New Firmware Flaws Resurrect Cold Boot Attacks
14.9.2018 securityweek Attack
Researchers discovered that the firmware running on nearly all modern computers is vulnerable to cold boot attacks that can allow hackers to recover highly sensitive data from the device’s memory.
A cold boot attack is a side-channel attack that allows an attacker with physical access to a computer to obtain encryption keys, passwords and other data from the device’s random access memory (RAM) after a cold or hard reboot (i.e. the computer is restarted suddenly without going through the normal shutdown process). The data can remain in memory for tens of seconds or several minutes, but the time window for an attack can be extended to hours by cooling memory modules with liquid nitrogen or compressed air to slow down the degradation process.
Cold boot attacks have been known for a decade and device manufacturers have implemented mechanisms that should prevent them by overwriting the content of the memory once the system boots again.
However, researchers at Finland-based cybersecurity firm F-Secure claim to have found a way to resurrect cold boot attacks using weaknesses found in the firmware of many modern computers. Since the method requires physical access to the targeted device, the attack can be highly efficient against laptops, which can more easily be stolen.
The vulnerabilities found by researchers are said to affect devices from several major vendors, including Dell, Lenovo, and Apple. F-Secure has reported its findings to companies such as Intel, Apple and Microsoft, but says there is no easy fix.

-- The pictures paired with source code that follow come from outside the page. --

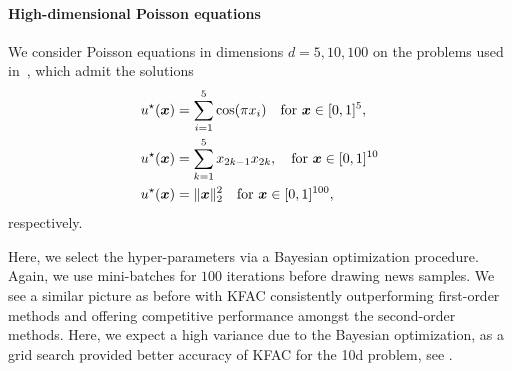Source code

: \paragraph{High-dimensional Poisson equations}
We consider Poisson equations in dimensions $d=5,10,100$ on the problems used in~\cite{yu2018deep, muller2023achieving}, which admit the solutions 
\begin{align}\label{eq:solutions_poisson}
    \begin{split}
        u^\star({\bm{x}}) & = \sum_{i=1}^5 \cos(\pi x_i) \quad \text{for } {\bm{x}}\in [0,1]^{5}, \\
        u^\star({\bm{x}}) & = \sum_{k=1}^5 x_{2k-1}x_{2k},  \quad \text{for } {\bm{x}}\in [0,1]^{10} \\ 
        u^\star({\bm{x}}) & = \lVert {\bm{x}} \rVert_2^2 \quad \text{for } {\bm{x}}\in [0,1]^{100}, 
    \end{split}
\end{align}
respectively. 

Here, we select the hyper-parameters via a Bayesian optimization procedure. 
Again, we use mini-batches for $100$ iterations before drawing news samples. 
We see a similar picture as before with KFAC consistently outperforming first-order methods and offering competitive performance amongst the second-order methods. 
Here, we expect a high variance due to the Bayesian optimization, as a grid search provided better accuracy of KFAC for the 10d problem, see . 


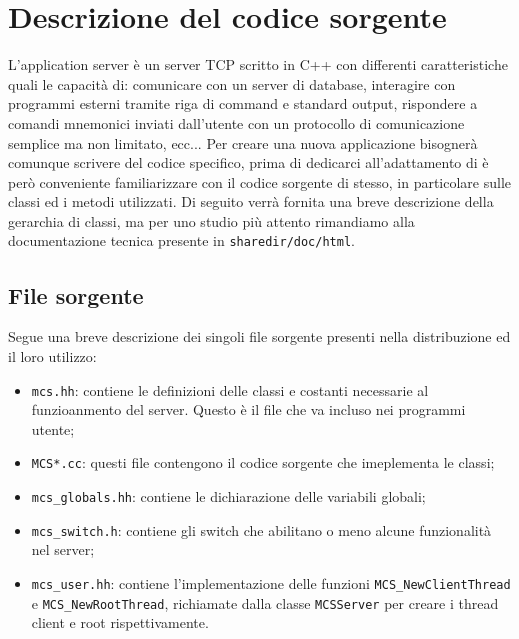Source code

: \section{Descrizione del codice sorgente}
L'application server \mcs \`e un server TCP scritto in C++ con
differenti caratteristiche quali le capacit\`a di: comunicare con un
server di database, interagire con programmi esterni tramite riga di
command e standard output, rispondere a comandi mnemonici inviati
dall'utente con un protocollo di comunicazione semplice ma non
limitato, ecc... Per creare una nuova applicazione bisogner\`a
comunque scrivere del codice specifico, prima di dedicarci
all'adattamento di \mcs \`e per\`o conveniente familiarizzare
con il codice sorgente di \mcs stesso, in particolare sulle
classi ed i metodi utilizzati. Di seguito verr\`a fornita una breve
descrizione della gerarchia di classi, ma per uno studio pi\`u attento
rimandiamo alla documentazione tecnica presente in
\verb|sharedir/doc/html|.

\subsection{File sorgente}
Segue una breve descrizione dei singoli file sorgente presenti nella
distribuzione ed il loro utilizzo:
\begin{itemize}
\item \verb|mcs.hh|: contiene le definizioni delle classi e costanti
  necessarie al funzioanmento del server. Questo \`e il file che va
  incluso nei programmi utente;
\item \verb|MCS*.cc|: questi file contengono il codice sorgente che
  imeplementa le classi;
\item \verb|mcs_globals.hh|: contiene le dichiarazione delle variabili
  globali;
\item \verb|mcs_switch.h|: contiene gli switch che abilitano o meno
  alcune funzionalit\`a nel server;
\item \verb|mcs_user.hh|: contiene l'implementazione delle funzioni
  \verb|MCS_NewClientThread| e \verb|MCS_NewRootThread|, richiamate
  dalla classe \verb|MCSServer| per creare i thread client e root
  rispettivamente.
\end{itemize}



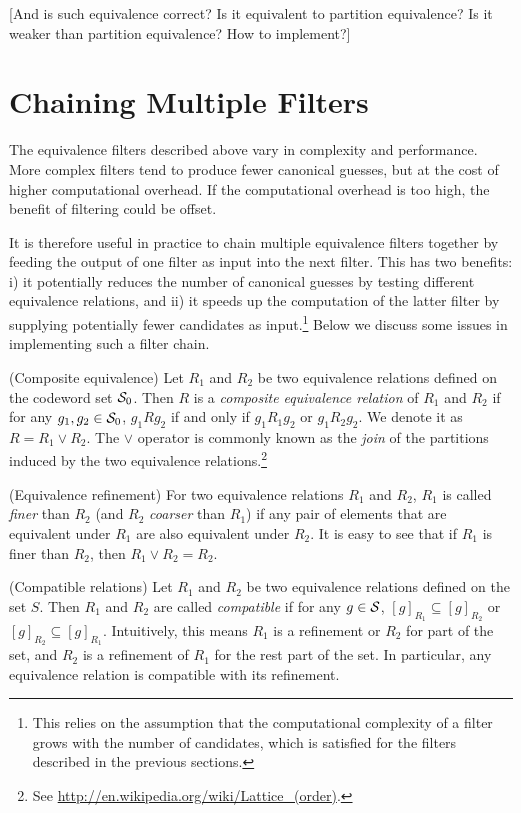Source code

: [And is such equivalence correct? Is it equivalent to partition equivalence? Is it weaker than partition equivalence? How to implement?]

\section{Chaining Multiple Filters}

The equivalence filters described above vary in complexity and performance. More complex filters tend to produce fewer canonical guesses, but at the cost of higher computational overhead. If the computational overhead is too high, the benefit of filtering could be offset.

It is therefore useful in practice to chain multiple equivalence filters together by feeding the output of one filter as input into the next filter. This has two benefits: i) it potentially reduces the number of canonical guesses by testing different equivalence relations, and ii) it speeds up the computation of the latter filter by supplying potentially fewer candidates as input.\footnote{This relies on the assumption that the computational complexity of a filter grows with the number of candidates, which is satisfied for the filters described in the previous sections.}
Below we discuss some issues in implementing such a filter chain.

\begin{definition}
(Composite equivalence) Let $R_1$ and $R_2$ be two equivalence relations defined on the codeword set $\mathcal{S}_0$. Then $R$ is a \emph{composite equivalence relation} of $R_1$ and $R_2$ if for any $g_1, g_2 \in \mathcal{S}_0$, $g_1 R g_2$ if and only if $g_1 R_1 g_2$ or $g_1 R_2 g_2$. We denote it as $R = R_1 \vee R_2$. The $\vee$ operator is commonly known as the \emph{join} of the partitions induced by the two equivalence relations.\footnote{See \url{http://en.wikipedia.org/wiki/Lattice\_(order)}.}
\end{definition}

\begin{definition}
(Equivalence refinement) For two equivalence relations $R_1$ and $R_2$, $R_1$ is called \emph{finer} than $R_2$ (and $R_2$ \emph{coarser} than $R_1$) if any pair of elements that are equivalent under $R_1$ are also equivalent under $R_2$. It is easy to see that if $R_1$ is finer than $R_2$, then $R_1 \vee R_2 = R_2$.
\end{definition}

\begin{definition}
(Compatible relations) Let $R_1$ and $R_2$ be two equivalence relations defined on the set $S$. Then $R_1$ and $R_2$ are called \emph{compatible} if for any $g \in \mathcal{S}$, $[g]_{R_1} \subseteq [g]_{R_2}$ or $[g]_{R_2} \subseteq [g]_{R_1}$. Intuitively, this means $R_1$ is a refinement or $R_2$ for part of the set, and $R_2$ is a refinement of $R_1$ for the rest part of the set. In particular, any equivalence relation is compatible with its refinement.
\end{definition}

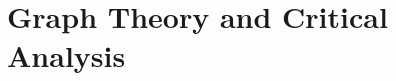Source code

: 
%
%
%
%
%
%
%
%
%



\section{Graph Theory and Critical Analysis}\label{Module1:GraphTheoryCriticalAnalysis}

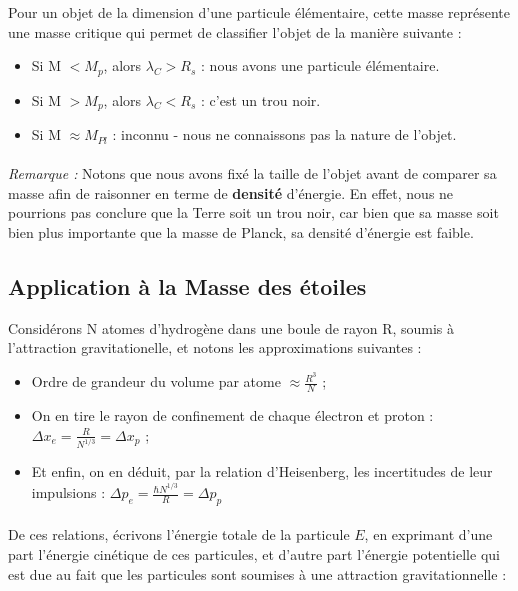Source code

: \documentclass[../Notes de cours]{subfiles}
\begin{document}
Pour un objet de la dimension d'une particule élémentaire, cette masse représente une masse critique qui permet de classifier l'objet de la manière suivante : 
\begin{itemize}
\item Si M $< M_{p}$, alors $\lambda_C > R_s$ : nous avons une particule élémentaire.
\item Si M $> M_{p}$, alors $\lambda_C < R_s$ : c'est un trou noir.
\item Si M $\approx M_{Pl}$ : inconnu - nous ne connaissons pas la nature de l'objet.
\end{itemize}

\paragraph{} \textit{Remarque :} Notons que nous avons fixé la taille de l'objet avant de comparer sa masse afin de raisonner en terme de \textbf{densité} d'énergie. 
En effet, nous ne pourrions pas conclure que la Terre soit un trou noir, car bien que sa masse soit bien plus importante que la masse de Planck, sa densité d'énergie est faible.

\subsection{Application à la Masse des étoiles}
Considérons N atomes d'hydrogène dans une boule de rayon R, soumis à l'attraction gravitationelle, et notons les approximations suivantes : 
\begin{itemize}[label = \textbullet]
    \item Ordre de grandeur du volume par atome $\approx \frac{R^3}{N}$ ;
    \item On en tire le rayon de confinement de chaque électron et proton : $\Delta x_e = \frac{R}{N^{1/3}} = \Delta x_p$ ; 
    \item Et enfin, on en déduit, par la relation d'Heisenberg, les incertitudes de leur impulsions : $\Delta p_e = \frac{\hbar N^{1/3}}{R} = \Delta p_p$
\end{itemize} 

\paragraph{} De ces relations, écrivons l'énergie totale de la particule $E$, en exprimant d'une part l'énergie cinétique de ces particules, et d'autre part l'énergie potentielle qui est due au fait que les particules sont soumises à une attraction gravitationnelle : \\
\end{document}

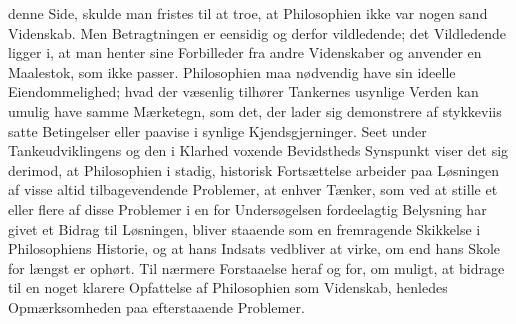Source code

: \documentclass[12pt]{article}
\begin{document}
denne Side, skulde man fristes til at troe, at Philosophien
ikke var nogen sand Videnskab. Men Betragtningen er eensidig
og derfor vildledende; det Vildledende ligger i, at man henter
sine Forbilleder fra andre Videnskaber og anvender en
Maalestok, som ikke passer. Philosophien maa nødvendig have
sin ideelle Eiendommelighed; hvad der væsenlig tilhører
Tankernes usynlige Verden kan umulig have samme Mærketegn,
som det, der lader sig demonstrere af stykkeviis satte
Betingelser eller paavise i synlige Kjendsgjerninger. Seet
under Tankeudviklingens og den i Klarhed voxende Bevidstheds
Synspunkt viser det sig derimod, at Philosophien i stadig,
historisk Fortsættelse arbeider paa Løsningen af visse altid
tilbagevendende Problemer, at enhver Tænker, som ved at stille
et eller flere af disse Problemer i en for Undersøgelsen
fordeelagtig Belysning har givet et Bidrag til Løsningen,
bliver staaende som en fremragende Skikkelse i Philosophiens
Historie, og at hans Indsats vedbliver at virke, om end hans
Skole for længst er ophørt. Til nærmere Forstaaelse heraf og
for, om muligt, at bidrage til en noget klarere Opfattelse af
Philosophien som Videnskab, henledes Opmærksomheden paa
efterstaaende Problemer.


\end{document}
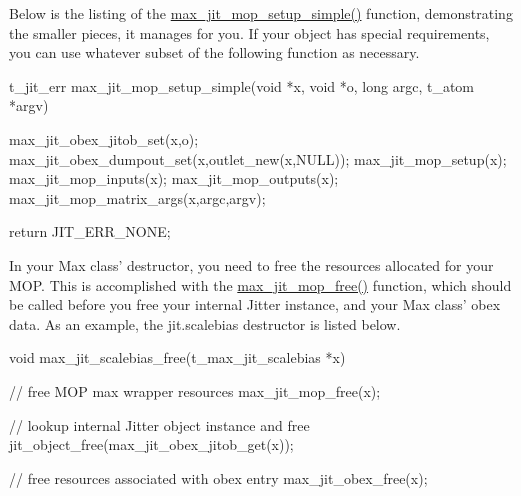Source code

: Below is the listing of the \hyperlink{group__maxmopmod_gac3eaca207281516b72e81f0dc5f4bf94}{max\_\-jit\_\-mop\_\-setup\_\-simple()} function, demonstrating the smaller pieces, it manages for you. If your object has special requirements, you can use whatever subset of the following function as necessary.


\begin{DoxyCode}
t_jit_err max_jit_mop_setup_simple(void *x, void *o, long argc, t_atom *argv)
{
   max_jit_obex_jitob_set(x,o);
   max_jit_obex_dumpout_set(x,outlet_new(x,NULL));
   max_jit_mop_setup(x);
   max_jit_mop_inputs(x);
   max_jit_mop_outputs(x);
   max_jit_mop_matrix_args(x,argc,argv);

   return JIT_ERR_NONE;
}
\end{DoxyCode}


In your Max class' destructor, you need to free the resources allocated for your MOP. This is accomplished with the \hyperlink{group__maxmopmod_ga441ff70d705e1eccff8297437c85e46c}{max\_\-jit\_\-mop\_\-free()} function, which should be called before you free your internal Jitter instance, and your Max class' obex data. As an example, the jit.scalebias destructor is listed below.


\begin{DoxyCode}
void max_jit_scalebias_free(t_max_jit_scalebias *x)
{
   // free MOP max wrapper resources
   max_jit_mop_free(x);

   // lookup internal Jitter object instance and free
   jit_object_free(max_jit_obex_jitob_get(x));

   
   // free resources associated with obex entry
   max_jit_obex_free(x);
}
\end{DoxyCode}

F-Secure security consultants Olle Segerdahl and Pasi Saarinen have found a way to perform cold boot attacks by making physical changes to the device’s hardware.
Manipulating the hardware can allow an attacker to disable the feature designed to overwrite memory after a reboot, and configure the device to boot from an external device. The attacker can then perform a cold boot attack using a specially crafted USB device. The USB drive will contain software that allows the attacker to dump the content of the pre-boot memory to a file.
“It’s not exactly easy to do, but it’s not a hard enough issue to find and exploit for us to ignore the probability that some attackers have already figured this out,” Segerdahl explained. “It’s not exactly the kind of thing that attackers looking for easy targets will use. But it is the kind of thing that attackers looking for bigger phish, like a bank or large enterprise, will know how to use.”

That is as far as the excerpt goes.